Bakhlaur is a village of Nawanshahr in Punjab State, India. It is located 5 km away from postal head office Urapar, 9.6 km from Apra, 21.4 km from district headquarter Shaheed Bhagat Singh Nagar and 110 km from state capital Chandigarh. The village is administrated by Sarpanch an elected representative of the village.

== Demography ==
As of 2011, Bakhlaur has a total number of 641 houses and population of 3226 of which 1617 include are males while 1609 are females according to the report published by Census India in 2011. The literacy rate of Bakhlaur is 78.18%, higher than the state average of 75.84%. The population of children under the age of 6 years is 339 which is 10.51% of total population of Bakhlaur, and child sex ratio is approximately 852 as compared to Punjab state average of 846.

As per the report published by Census India in 2011, 928 people were engaged in work activities out of the total population of Bakhlaur which includes 799 males and 129 females. According to census survey report 2011, 58.41% workers describe their work as main work and 51.49% workers are involved in Marginal activity providing livelihood for less than 6 months.

== Education ==
The village has a Punjabi medium, co-ed upper primary with secondary school founded in 1968. The schools provide mid-day meal as per Indian Midday Meal Scheme. As per Right of Children to Free and Compulsory Education Act the school provide free education to children between the ages of 6 and 14. The village also has a Punjabi medium, co-ed primary with upper primary and secondary/higher secondary private school which was founded in 1984, and provide education from class 1 to 12.

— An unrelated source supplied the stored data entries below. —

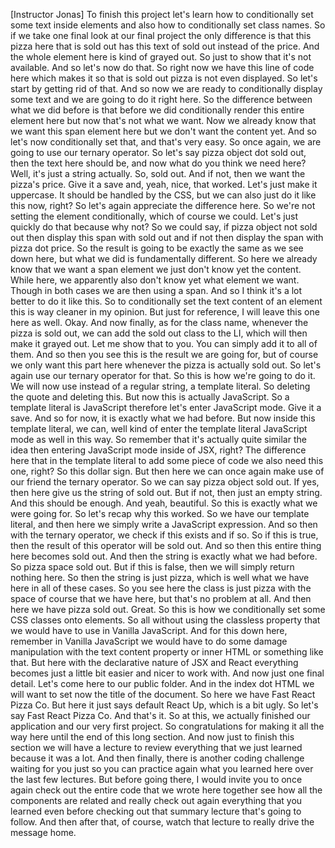[Instructor Jonas] To finish this project let's learn
how to conditionally set some text inside elements
and also how to conditionally set class names.
So if we take one final look at our final project
the only difference is that this pizza here
that is sold out
has this text of sold out instead of the price.
And the whole element here is kind of grayed out.
So just to show that it's not available.
And so let's now do that.
So right now we have this line of code here
which makes it so that is sold out pizza
is not even displayed.
So let's start by getting rid of that.
And so now we are ready to conditionally display some text
and we are going to do it right here.
So the difference between what we did before is that
before we did conditionally render this entire element here
but now that's not what we want.
Now we already know that we want this span element here
but we don't want the content yet.
And so let's now conditionally set that,
and that's very easy.
So once again, we are going to use our ternary operator.
So let's say pizza object
dot sold out,
then the text here should be,
and now what do you think we need here?
Well, it's just a string actually.
So, sold out.
And if not, then we want the pizza's price.
Give it a save and,
yeah, nice, that worked.
Let's just make it uppercase.
It should be handled by the CSS,
but we can also just do it like this now, right?
So let's again appreciate the difference here.
So we're not setting the element conditionally,
which of course we could.
Let's just quickly do that because why not?
So we could say,
if pizza object
not sold out
then display this span with sold out
and if not
then display the span with pizza
dot price.
So the result is going to be exactly the same
as we see down here,
but what we did is fundamentally different.
So here we already know that we want a span element
we just don't know yet the content.
While here, we apparently also don't know yet
what element we want.
Though in both cases we are then using a span.
And so I think it's a lot better to do it like this.
So to conditionally set the text content of an element
this is way cleaner in my opinion.
But just for reference, I will leave this one here as well.
Okay. And now finally, as for the class name,
whenever the pizza is sold out,
we can add the sold out class to the LI,
which will then make it grayed out.
Let me show that to you.
You can simply add it to all of them.
And so then you see this is the result we are going for,
but of course we only want this part here
whenever the pizza is actually sold out.
So let's again use our ternary operator for that.
So this is how we're going to do it.
We will now use instead of a regular string,
a template literal.
So deleting the quote and deleting this.
But now this is actually JavaScript.
So a template literal is JavaScript
therefore let's enter JavaScript mode.
Give it a save.
And so for now, it is exactly what we had before.
But now inside this template literal, we can,
well kind of enter the template literal
JavaScript mode as well in this way.
So remember that it's actually quite similar
the idea then entering JavaScript mode inside of JSX, right?
The difference here that in the template literal
to add some piece of code we also need this one, right?
So this dollar sign.
But then here we can once again
make use of our friend the ternary operator.
So we can say pizza object
sold out.
If yes, then here give us the string of sold out.
But if not, then just an empty string.
And this should be enough.
And yeah, beautiful.
So this is exactly what we were going for.
So let's recap why this worked.
So we have our template literal,
and then here we simply write a JavaScript expression.
And so then with the ternary operator,
we check if this exists and if so.
So if this is true,
then the result of this operator will be sold out.
And so then this entire thing here becomes sold out.
And then the string is exactly what we had before.
So pizza space sold out.
But if this is false,
then we will simply return nothing here.
So then the string is just pizza,
which is well what we have here in all of these cases.
So you see here the class is just pizza
with the space of course that we have here,
but that's no problem at all.
And then here we have pizza sold out.
Great. So this is how we conditionally set
some CSS classes onto elements.
So all without using the classless property
that we would have to use in Vanilla JavaScript.
And for this down here, remember in Vanilla JavaScript
we would have to do some damage manipulation
with the text content property
or inner HTML or something like that.
But here with the declarative nature of JSX and React
everything becomes just a little bit easier
and nicer to work with.
And now just one final detail.
Let's come here to our public folder.
And in the index dot HTML
we will want to set now the title of the document.
So here we have Fast React Pizza Co.
But here it just says default React Up, which is a bit ugly.
So let's say Fast React Pizza Co.
And that's it.
So at this, we actually finished our application
and our very first project.
So congratulations for making it all the way here
until the end of this long section.
And now just to finish this section
we will have a lecture to review everything
that we just learned because it was a lot.
And then finally,
there is another coding challenge waiting for you
just so you can practice again what you learned here
over the last few lectures.
But before going there, I would invite you to once again
check out the entire code that we wrote here together
see how all the components are related
and really check out again
everything that you learned even before checking out
that summary lecture that's going to follow.
And then after that, of course,
watch that lecture to really drive the message home.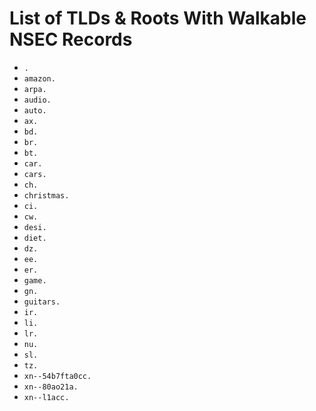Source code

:# List of TLDs & Roots With Walkable NSEC Records

* `.`
* `amazon.`
* `arpa.`
* `audio.`
* `auto.`
* `ax.`
* `bd.`
* `br.`
* `bt.`
* `car.`
* `cars.`
* `ch.`
* `christmas.`
* `ci.`
* `cw.`
* `desi.`
* `diet.`
* `dz.`
* `ee.`
* `er.`
* `game.`
* `gn.`
* `guitars.`
* `ir.`
* `li.`
* `lr.`
* `nu.`
* `sl.`
* `tz.`
* `xn--54b7fta0cc.`
* `xn--80ao21a.`
* `xn--l1acc.`
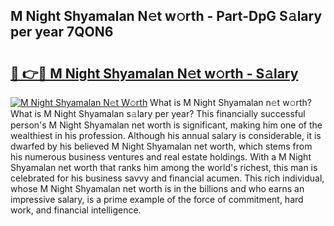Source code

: ## M Night Shyamalan N𝚎t w𝚘rth - Part-DpG S𝚊lary per year 7QON6

# <h2><a href="http://gc28cjz.nevu.top/?p=M+Night+Shyamalan">🔗 👉🔴 M Night Shyamalan N𝚎t w𝚘rth - S𝚊lary</a></h2>

[![M Night Shyamalan N𝚎t W𝚘rth](https://i.imgur.com/Oavwk0R.jpeg)](http://gc28cjz.nevu.top/?p=M+Night+Shyamalan)
What is M Night Shyamalan n𝚎t w𝚘rth? What is M Night Shyamalan s𝚊lary per year?
This financially successful person's M Night Shyamalan net worth is significant, making him one of the wealthiest in his profession. Although his annual salary is considerable, it is dwarfed by his believed M Night Shyamalan net worth, which stems from his numerous business ventures and real estate holdings. With a M Night Shyamalan net worth that ranks him among the world's richest, this man is celebrated for his business savvy and financial acumen. This rich individual, whose M Night Shyamalan net worth is in the billions and who earns an impressive salary, is a prime example of the force of commitment, hard work, and financial intelligence.
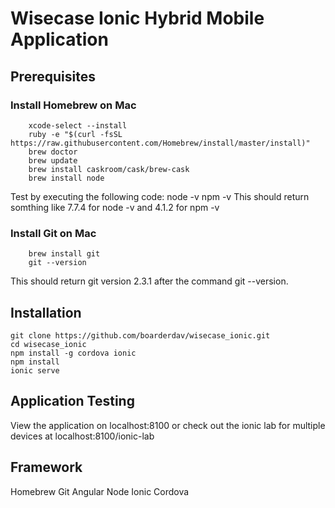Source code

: # Wisecase Ionic Hybrid Mobile Application
## Prerequisites
### Install Homebrew on Mac
        xcode-select --install
        ruby -e "$(curl -fsSL https://raw.githubusercontent.com/Homebrew/install/master/install)"
        brew doctor
        brew update
        brew install caskroom/cask/brew-cask
        brew install node

Test by executing the following code:
        node -v
        npm -v
This should return somthing like 7.7.4 for node -v and 4.1.2 for npm -v

### Install Git on Mac
        brew install git
        git --version

This should return git version 2.3.1 after the command git --version.

## Installation
	git clone https://github.com/boarderdav/wisecase_ionic.git
	cd wisecase_ionic
	npm install -g cordova ionic
	npm install 
	ionic serve

## Application Testing
View the application on localhost:8100 or check out the ionic lab for multiple devices at localhost:8100/ionic-lab

## Framework
Homebrew
Git
Angular
Node
Ionic
Cordova



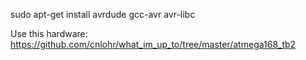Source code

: 
sudo apt-get install avrdude gcc-avr avr-libc

Use this hardware: https://github.com/cnlohr/what_im_up_to/tree/master/atmega168_tb2
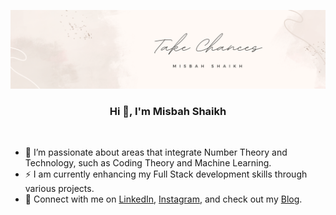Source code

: ![logo](https://github.com/Sarzam/Sarzam/blob/main/github_banner.png)

<h3 align="center">Hi 👋, I'm Misbah Shaikh</h3>

<br>

- 🌱 I’m passionate about areas that integrate Number Theory and Technology, such as Coding Theory and Machine Learning.
- ⚡ I am currently enhancing my Full Stack development skills through various projects.
- 🔗 Connect with me on [LinkedIn](https://linkedin.com/in/misbahsrshaikh), [Instagram](https://instagram.com/iammiban), and check out my [Blog](https://www.renesasvnit.com/).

Sikh National College Banga and Amardeep Singh Shergill Memorial college Mukandpur are the nearest colleges. Lovely Professional University is 36 km away from the village.

== Transport ==
Banga train station is the nearest train station however, Nawanshahr railway station is 20 km away from the village. Sahnewal Airport is the nearest domestic airport which located 48 km away in Ludhiana and the nearest international airport is located in Chandigarh also Sri Guru Ram Dass Jee International Airport is the second nearest airport which is 144 km away in Amritsar.